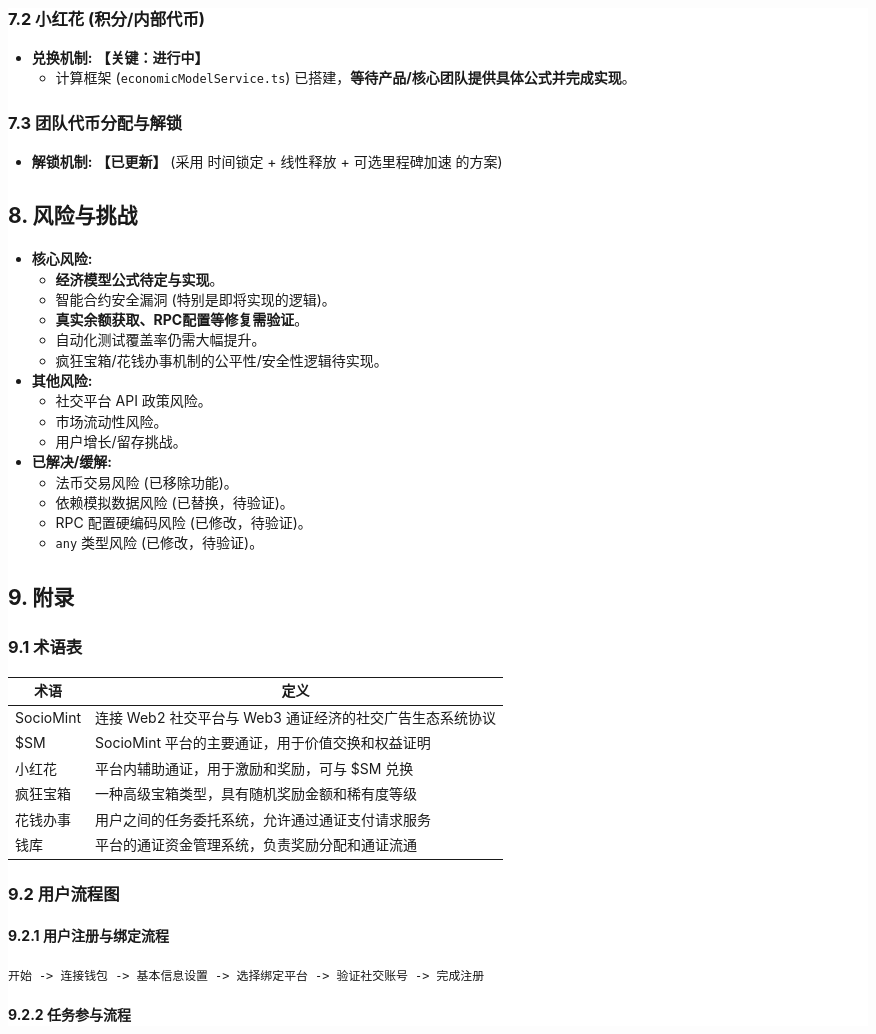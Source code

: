 ### 7.2 小红花 (积分/内部代币)
*   **兑换机制:** **【关键：进行中】**
    *   计算框架 (`economicModelService.ts`) 已搭建，**等待产品/核心团队提供具体公式并完成实现**。

### 7.3 团队代币分配与解锁
*   **解锁机制:** **【已更新】** (采用 时间锁定 + 线性释放 + 可选里程碑加速 的方案)

## 8. 风险与挑战
*   **核心风险:**
    *   **经济模型公式待定与实现**。
    *   智能合约安全漏洞 (特别是即将实现的逻辑)。
    *   **真实余额获取、RPC配置等修复需验证**。
    *   自动化测试覆盖率仍需大幅提升。
    *   疯狂宝箱/花钱办事机制的公平性/安全性逻辑待实现。
*   **其他风险:**
    *   社交平台 API 政策风险。
    *   市场流动性风险。
    *   用户增长/留存挑战。
*   **已解决/缓解:**
    *   法币交易风险 (已移除功能)。
    *   依赖模拟数据风险 (已替换，待验证)。
    *   RPC 配置硬编码风险 (已修改，待验证)。
    *   `any` 类型风险 (已修改，待验证)。

## 9. 附录

### 9.1 术语表

| 术语 | 定义 |
|-----|-----|
| SocioMint | 连接 Web2 社交平台与 Web3 通证经济的社交广告生态系统协议 |
| $SM | SocioMint 平台的主要通证，用于价值交换和权益证明 |
| 小红花 | 平台内辅助通证，用于激励和奖励，可与 $SM 兑换 |
| 疯狂宝箱 | 一种高级宝箱类型，具有随机奖励金额和稀有度等级 |
| 花钱办事 | 用户之间的任务委托系统，允许通过通证支付请求服务 |
| 钱库 | 平台的通证资金管理系统，负责奖励分配和通证流通 |

### 9.2 用户流程图

#### 9.2.1 用户注册与绑定流程

```
开始 -> 连接钱包 -> 基本信息设置 -> 选择绑定平台 -> 验证社交账号 -> 完成注册
```

#### 9.2.2 任务参与流程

### Assignment
Collect the lines of the records that include the string "疯狂宝箱".

### Answer space
    *   疯狂宝箱/花钱办事机制的公平性/安全性逻辑待实现。
| 疯狂宝箱 | 一种高级宝箱类型，具有随机奖励金额和稀有度等级 |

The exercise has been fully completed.